Working together to shape a new Jewish conversation in North America, NASC is tasked with formulating meaningful approaches to making Judaism relevant to contemporary life, and with using scholarship to elevate the discourse of contemporary Judaism

The Shalom Hartman Institute of North America is proud to announce that the North American Scholars Circle is beginning a new program cycle. This year’s theme will be the elusive meaning of Jewish “peoplehood,” a much-debated concept that has rarely been the focus of the kind of rigorous scholarly debate which NASC will apply to it this year.
 
The North American Scholars Circle, comprising outstanding Judaic Studies scholars from the academy and the Jewish community, was launched in 2009. Working together to shape a new Jewish conversation in North America, NASC is tasked with formulating meaningful approaches to making Judaism relevant to contemporary life and with using scholarship to elevate the discourse of contemporary Judaism.
 
In its inaugural year, NASC studied the theme of ikkarim, defining the essential foundations of Judaism for a new generation of North American Jewry.
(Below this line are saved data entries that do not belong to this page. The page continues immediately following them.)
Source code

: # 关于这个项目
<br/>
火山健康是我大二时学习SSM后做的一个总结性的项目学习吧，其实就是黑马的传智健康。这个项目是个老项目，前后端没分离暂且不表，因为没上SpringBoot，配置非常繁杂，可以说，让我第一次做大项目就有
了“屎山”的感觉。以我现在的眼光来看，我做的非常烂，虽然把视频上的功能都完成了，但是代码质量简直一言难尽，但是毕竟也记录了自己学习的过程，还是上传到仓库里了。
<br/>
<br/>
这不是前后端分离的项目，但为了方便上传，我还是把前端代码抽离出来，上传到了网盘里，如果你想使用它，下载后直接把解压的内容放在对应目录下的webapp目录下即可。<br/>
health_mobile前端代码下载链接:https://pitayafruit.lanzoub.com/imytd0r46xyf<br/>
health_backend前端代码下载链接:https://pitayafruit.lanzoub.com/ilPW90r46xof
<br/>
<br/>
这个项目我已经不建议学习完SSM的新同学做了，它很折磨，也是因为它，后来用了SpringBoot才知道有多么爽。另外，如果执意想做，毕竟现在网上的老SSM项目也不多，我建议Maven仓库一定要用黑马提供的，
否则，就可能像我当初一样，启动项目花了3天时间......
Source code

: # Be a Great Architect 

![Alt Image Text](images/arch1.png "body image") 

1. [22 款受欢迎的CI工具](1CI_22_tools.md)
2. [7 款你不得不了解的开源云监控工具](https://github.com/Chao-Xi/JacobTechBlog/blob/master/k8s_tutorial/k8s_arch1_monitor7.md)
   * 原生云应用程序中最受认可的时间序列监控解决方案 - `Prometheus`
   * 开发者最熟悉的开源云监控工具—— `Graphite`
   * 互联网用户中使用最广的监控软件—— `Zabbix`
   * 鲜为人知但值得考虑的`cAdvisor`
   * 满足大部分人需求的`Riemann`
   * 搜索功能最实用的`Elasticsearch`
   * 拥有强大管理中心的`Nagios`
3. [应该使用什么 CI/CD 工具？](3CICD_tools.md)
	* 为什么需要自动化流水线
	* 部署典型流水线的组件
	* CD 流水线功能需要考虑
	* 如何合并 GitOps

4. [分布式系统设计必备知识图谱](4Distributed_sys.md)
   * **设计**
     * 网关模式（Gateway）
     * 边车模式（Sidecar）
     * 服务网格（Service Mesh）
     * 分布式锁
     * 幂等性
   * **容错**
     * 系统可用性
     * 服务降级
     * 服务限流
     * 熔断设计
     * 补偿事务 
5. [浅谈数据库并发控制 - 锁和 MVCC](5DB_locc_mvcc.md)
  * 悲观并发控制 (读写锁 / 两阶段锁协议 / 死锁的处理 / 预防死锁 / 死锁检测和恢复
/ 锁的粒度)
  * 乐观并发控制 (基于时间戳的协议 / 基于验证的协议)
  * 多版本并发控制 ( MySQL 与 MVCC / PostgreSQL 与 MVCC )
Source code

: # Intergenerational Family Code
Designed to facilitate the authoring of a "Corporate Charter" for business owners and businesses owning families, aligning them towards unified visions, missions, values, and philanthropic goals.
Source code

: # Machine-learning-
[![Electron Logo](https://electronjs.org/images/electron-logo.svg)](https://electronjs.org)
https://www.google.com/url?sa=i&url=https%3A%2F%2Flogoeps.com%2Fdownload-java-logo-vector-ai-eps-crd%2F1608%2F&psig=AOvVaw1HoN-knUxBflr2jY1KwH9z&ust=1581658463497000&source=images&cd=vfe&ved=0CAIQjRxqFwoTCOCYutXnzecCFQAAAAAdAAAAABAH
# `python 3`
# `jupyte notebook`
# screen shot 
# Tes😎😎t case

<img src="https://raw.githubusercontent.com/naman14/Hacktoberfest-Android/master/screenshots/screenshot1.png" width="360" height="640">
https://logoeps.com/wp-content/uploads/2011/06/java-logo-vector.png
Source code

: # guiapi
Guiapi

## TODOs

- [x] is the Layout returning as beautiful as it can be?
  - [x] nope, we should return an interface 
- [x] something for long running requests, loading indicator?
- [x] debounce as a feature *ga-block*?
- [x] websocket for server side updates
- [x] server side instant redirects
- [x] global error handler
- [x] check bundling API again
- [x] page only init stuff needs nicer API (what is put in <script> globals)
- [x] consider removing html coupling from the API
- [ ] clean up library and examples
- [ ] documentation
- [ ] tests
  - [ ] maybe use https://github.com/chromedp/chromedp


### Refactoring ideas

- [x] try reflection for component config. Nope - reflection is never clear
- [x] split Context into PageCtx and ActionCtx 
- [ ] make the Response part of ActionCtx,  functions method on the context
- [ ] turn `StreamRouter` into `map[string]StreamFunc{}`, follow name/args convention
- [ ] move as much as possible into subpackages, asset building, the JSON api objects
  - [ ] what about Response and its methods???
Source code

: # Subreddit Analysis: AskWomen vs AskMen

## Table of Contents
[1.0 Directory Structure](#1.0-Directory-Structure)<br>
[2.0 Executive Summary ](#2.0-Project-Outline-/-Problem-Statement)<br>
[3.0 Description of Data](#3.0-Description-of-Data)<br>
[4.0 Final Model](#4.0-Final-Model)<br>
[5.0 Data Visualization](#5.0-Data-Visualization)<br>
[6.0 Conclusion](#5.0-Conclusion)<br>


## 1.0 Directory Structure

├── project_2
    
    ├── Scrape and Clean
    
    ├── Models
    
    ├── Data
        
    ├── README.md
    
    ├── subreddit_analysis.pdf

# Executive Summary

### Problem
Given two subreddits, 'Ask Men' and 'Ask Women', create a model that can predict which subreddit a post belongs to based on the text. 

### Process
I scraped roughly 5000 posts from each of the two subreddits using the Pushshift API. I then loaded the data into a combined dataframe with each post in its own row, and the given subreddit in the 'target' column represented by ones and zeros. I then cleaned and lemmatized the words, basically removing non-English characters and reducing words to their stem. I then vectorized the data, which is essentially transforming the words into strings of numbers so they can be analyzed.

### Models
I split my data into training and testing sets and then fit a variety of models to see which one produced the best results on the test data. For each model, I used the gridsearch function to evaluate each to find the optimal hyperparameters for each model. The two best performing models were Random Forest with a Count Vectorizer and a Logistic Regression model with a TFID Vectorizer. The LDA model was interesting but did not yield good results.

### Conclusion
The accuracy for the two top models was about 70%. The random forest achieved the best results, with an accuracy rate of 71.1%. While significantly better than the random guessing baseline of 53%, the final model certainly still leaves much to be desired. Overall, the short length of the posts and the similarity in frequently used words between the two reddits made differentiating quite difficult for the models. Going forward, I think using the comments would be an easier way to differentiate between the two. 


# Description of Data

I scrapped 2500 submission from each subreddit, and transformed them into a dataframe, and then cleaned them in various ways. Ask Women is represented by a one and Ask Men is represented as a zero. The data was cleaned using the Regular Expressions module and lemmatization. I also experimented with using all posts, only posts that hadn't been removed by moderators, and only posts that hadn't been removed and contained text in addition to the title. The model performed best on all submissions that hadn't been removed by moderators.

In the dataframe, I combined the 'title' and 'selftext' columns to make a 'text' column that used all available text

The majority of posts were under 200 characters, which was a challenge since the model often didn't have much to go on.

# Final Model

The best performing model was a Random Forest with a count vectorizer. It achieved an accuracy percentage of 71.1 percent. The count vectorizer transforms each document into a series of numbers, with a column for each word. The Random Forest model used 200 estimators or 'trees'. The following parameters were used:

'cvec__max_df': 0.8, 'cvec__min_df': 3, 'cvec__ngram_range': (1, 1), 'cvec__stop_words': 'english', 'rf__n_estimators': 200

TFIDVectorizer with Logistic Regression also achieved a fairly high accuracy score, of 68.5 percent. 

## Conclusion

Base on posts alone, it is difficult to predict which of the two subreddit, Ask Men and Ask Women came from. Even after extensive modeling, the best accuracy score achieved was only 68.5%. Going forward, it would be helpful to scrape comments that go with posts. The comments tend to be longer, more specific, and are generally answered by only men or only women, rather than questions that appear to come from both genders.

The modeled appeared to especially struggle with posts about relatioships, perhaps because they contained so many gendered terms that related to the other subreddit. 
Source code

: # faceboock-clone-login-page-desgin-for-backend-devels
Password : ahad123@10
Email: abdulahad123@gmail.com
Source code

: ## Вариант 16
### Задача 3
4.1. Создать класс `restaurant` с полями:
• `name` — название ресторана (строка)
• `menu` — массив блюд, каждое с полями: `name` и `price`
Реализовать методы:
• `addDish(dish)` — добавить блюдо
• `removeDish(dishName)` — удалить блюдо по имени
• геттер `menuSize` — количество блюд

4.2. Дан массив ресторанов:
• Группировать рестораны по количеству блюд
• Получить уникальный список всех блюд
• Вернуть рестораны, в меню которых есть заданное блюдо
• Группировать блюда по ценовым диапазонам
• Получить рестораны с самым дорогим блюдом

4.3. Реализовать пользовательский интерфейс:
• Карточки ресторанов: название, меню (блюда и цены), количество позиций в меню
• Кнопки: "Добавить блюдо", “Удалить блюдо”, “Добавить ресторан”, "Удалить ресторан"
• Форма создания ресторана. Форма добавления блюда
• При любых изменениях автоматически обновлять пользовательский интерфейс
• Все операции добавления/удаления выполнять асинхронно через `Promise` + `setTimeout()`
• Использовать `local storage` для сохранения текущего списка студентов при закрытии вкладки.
The cohort produced a series of articles, but more importantly grounded its work in the big questions and values of contemporary Jewish life.
 
Now led by Dr. Yehuda Kurtzer , President of SHI-NA, who has joined forces with Rabbi Dr. Donniel Hartman , Rabbi Dr. Rachel Sabath Beit-Halachmi and scholars from the Shalom Hartman Institute in Jerusalem, NASC aims to route new ideas from the academy into the community, and to bring critical communal questions into the work of the academy.
 
Dr. Yehuda Kurtzer says: “NASC conforms with the methodology of the Hartman Institute: to identify the core challenges facing the Jewish people, to marshal the intellectual resources, in the form of great minds and classic texts, that can speak to these challenges, to engage in deep research on how we translate the best in classical and contemporary Jewish thinking to the present situation, and to then channel this new thinking into programs and curricula that we teach to change-agents in the community. We believe that the significant challenges in Jewish life require a process of deep thinking and learning. This methodology enables us to develop and then propagate profound ideas, rooted in Jewish values, which can be translated much more richly into a diverse array of initiatives and programs.”